§ RECORDS TO PROCESS
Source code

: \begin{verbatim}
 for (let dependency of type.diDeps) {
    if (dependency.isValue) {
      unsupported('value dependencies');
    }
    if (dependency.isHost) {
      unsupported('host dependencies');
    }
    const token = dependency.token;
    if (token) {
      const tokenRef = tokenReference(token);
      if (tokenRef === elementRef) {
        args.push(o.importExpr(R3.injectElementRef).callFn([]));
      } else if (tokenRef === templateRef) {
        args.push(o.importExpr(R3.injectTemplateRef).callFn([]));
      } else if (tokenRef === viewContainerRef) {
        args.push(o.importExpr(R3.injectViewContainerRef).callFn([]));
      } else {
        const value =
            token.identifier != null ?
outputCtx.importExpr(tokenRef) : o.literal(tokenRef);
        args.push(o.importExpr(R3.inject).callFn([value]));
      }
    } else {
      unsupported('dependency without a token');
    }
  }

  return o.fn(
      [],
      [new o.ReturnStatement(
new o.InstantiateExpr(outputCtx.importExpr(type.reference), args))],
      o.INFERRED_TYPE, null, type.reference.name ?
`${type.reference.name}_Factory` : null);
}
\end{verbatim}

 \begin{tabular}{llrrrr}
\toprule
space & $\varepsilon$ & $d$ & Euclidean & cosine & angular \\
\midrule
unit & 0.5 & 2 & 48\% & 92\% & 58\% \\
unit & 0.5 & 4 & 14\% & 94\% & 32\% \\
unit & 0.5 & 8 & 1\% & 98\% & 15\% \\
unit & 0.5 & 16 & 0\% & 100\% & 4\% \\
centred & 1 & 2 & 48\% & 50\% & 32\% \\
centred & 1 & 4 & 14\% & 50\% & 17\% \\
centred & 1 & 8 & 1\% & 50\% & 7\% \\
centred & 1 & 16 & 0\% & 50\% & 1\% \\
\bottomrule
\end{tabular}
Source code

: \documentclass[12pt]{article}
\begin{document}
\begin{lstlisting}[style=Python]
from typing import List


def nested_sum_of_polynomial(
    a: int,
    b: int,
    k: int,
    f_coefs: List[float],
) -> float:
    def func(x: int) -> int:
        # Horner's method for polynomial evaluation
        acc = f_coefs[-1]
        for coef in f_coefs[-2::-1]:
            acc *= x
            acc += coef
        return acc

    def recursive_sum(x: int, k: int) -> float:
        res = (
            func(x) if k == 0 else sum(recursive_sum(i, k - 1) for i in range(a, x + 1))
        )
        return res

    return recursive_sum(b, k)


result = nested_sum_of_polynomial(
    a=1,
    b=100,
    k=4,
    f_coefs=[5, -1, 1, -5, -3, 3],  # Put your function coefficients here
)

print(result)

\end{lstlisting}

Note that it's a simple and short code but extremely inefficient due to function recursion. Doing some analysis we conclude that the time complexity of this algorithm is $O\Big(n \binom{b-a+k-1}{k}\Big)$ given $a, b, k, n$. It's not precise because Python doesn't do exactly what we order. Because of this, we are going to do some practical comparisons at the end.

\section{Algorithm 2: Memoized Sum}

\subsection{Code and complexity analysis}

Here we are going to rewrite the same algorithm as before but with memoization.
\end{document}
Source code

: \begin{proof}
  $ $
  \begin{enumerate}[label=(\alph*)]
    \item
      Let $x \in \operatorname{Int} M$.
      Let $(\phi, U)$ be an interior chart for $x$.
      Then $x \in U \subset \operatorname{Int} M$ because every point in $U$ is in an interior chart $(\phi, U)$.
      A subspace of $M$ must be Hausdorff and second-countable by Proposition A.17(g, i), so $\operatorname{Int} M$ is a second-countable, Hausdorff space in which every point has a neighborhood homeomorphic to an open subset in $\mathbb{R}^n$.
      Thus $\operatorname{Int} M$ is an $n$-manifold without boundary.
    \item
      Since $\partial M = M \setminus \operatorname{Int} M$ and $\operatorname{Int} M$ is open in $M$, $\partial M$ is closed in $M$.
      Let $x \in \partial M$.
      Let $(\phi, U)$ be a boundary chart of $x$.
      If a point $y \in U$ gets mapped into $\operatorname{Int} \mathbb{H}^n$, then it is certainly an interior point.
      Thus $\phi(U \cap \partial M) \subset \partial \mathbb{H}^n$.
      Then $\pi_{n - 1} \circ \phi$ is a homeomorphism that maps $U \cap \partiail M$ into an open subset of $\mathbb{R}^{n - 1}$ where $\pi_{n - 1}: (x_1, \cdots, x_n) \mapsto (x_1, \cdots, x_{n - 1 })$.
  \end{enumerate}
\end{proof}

§ PROBLEM STATEMENT
Give back the material above exactly as it was given.

§ ANSWER BOX
Source code

: \begin{verbatim}
 for (let dependency of type.diDeps) {
    if (dependency.isValue) {
      unsupported('value dependencies');
    }
    if (dependency.isHost) {
      unsupported('host dependencies');
    }
    const token = dependency.token;
    if (token) {
      const tokenRef = tokenReference(token);
      if (tokenRef === elementRef) {
        args.push(o.importExpr(R3.injectElementRef).callFn([]));
      } else if (tokenRef === templateRef) {
        args.push(o.importExpr(R3.injectTemplateRef).callFn([]));
      } else if (tokenRef === viewContainerRef) {
        args.push(o.importExpr(R3.injectViewContainerRef).callFn([]));
      } else {
        const value =
            token.identifier != null ?
outputCtx.importExpr(tokenRef) : o.literal(tokenRef);
        args.push(o.importExpr(R3.inject).callFn([value]));
      }
    } else {
      unsupported('dependency without a token');
    }
  }

  return o.fn(
      [],
      [new o.ReturnStatement(
new o.InstantiateExpr(outputCtx.importExpr(type.reference), args))],
      o.INFERRED_TYPE, null, type.reference.name ?
`${type.reference.name}_Factory` : null);
}
\end{verbatim}

 \begin{tabular}{llrrrr}
\toprule
space & $\varepsilon$ & $d$ & Euclidean & cosine & angular \\
\midrule
unit & 0.5 & 2 & 48\% & 92\% & 58\% \\
unit & 0.5 & 4 & 14\% & 94\% & 32\% \\
unit & 0.5 & 8 & 1\% & 98\% & 15\% \\
unit & 0.5 & 16 & 0\% & 100\% & 4\% \\
centred & 1 & 2 & 48\% & 50\% & 32\% \\
centred & 1 & 4 & 14\% & 50\% & 17\% \\
centred & 1 & 8 & 1\% & 50\% & 7\% \\
centred & 1 & 16 & 0\% & 50\% & 1\% \\
\bottomrule
\end{tabular}
Source code

: \documentclass[12pt]{article}
\begin{document}
\begin{lstlisting}[style=Python]
from typing import List


def nested_sum_of_polynomial(
    a: int,
    b: int,
    k: int,
    f_coefs: List[float],
) -> float:
    def func(x: int) -> int:
        # Horner's method for polynomial evaluation
        acc = f_coefs[-1]
        for coef in f_coefs[-2::-1]:
            acc *= x
            acc += coef
        return acc

    def recursive_sum(x: int, k: int) -> float:
        res = (
            func(x) if k == 0 else sum(recursive_sum(i, k - 1) for i in range(a, x + 1))
        )
        return res

    return recursive_sum(b, k)


result = nested_sum_of_polynomial(
    a=1,
    b=100,
    k=4,
    f_coefs=[5, -1, 1, -5, -3, 3],  # Put your function coefficients here
)

print(result)

\end{lstlisting}

Note that it's a simple and short code but extremely inefficient due to function recursion. Doing some analysis we conclude that the time complexity of this algorithm is $O\Big(n \binom{b-a+k-1}{k}\Big)$ given $a, b, k, n$. It's not precise because Python doesn't do exactly what we order. Because of this, we are going to do some practical comparisons at the end.

\section{Algorithm 2: Memoized Sum}

\subsection{Code and complexity analysis}

Here we are going to rewrite the same algorithm as before but with memoization.
\end{document}
Source code

: \begin{proof}
  $ $
  \begin{enumerate}[label=(\alph*)]
    \item
      Let $x \in \operatorname{Int} M$.
      Let $(\phi, U)$ be an interior chart for $x$.
      Then $x \in U \subset \operatorname{Int} M$ because every point in $U$ is in an interior chart $(\phi, U)$.
      A subspace of $M$ must be Hausdorff and second-countable by Proposition A.17(g, i), so $\operatorname{Int} M$ is a second-countable, Hausdorff space in which every point has a neighborhood homeomorphic to an open subset in $\mathbb{R}^n$.
      Thus $\operatorname{Int} M$ is an $n$-manifold without boundary.
    \item
      Since $\partial M = M \setminus \operatorname{Int} M$ and $\operatorname{Int} M$ is open in $M$, $\partial M$ is closed in $M$.
      Let $x \in \partial M$.
      Let $(\phi, U)$ be a boundary chart of $x$.
      If a point $y \in U$ gets mapped into $\operatorname{Int} \mathbb{H}^n$, then it is certainly an interior point.
      Thus $\phi(U \cap \partial M) \subset \partial \mathbb{H}^n$.
      Then $\pi_{n - 1} \circ \phi$ is a homeomorphism that maps $U \cap \partiail M$ into an open subset of $\mathbb{R}^{n - 1}$ where $\pi_{n - 1}: (x_1, \cdots, x_n) \mapsto (x_1, \cdots, x_{n - 1 })$.
  \end{enumerate}
\end{proof}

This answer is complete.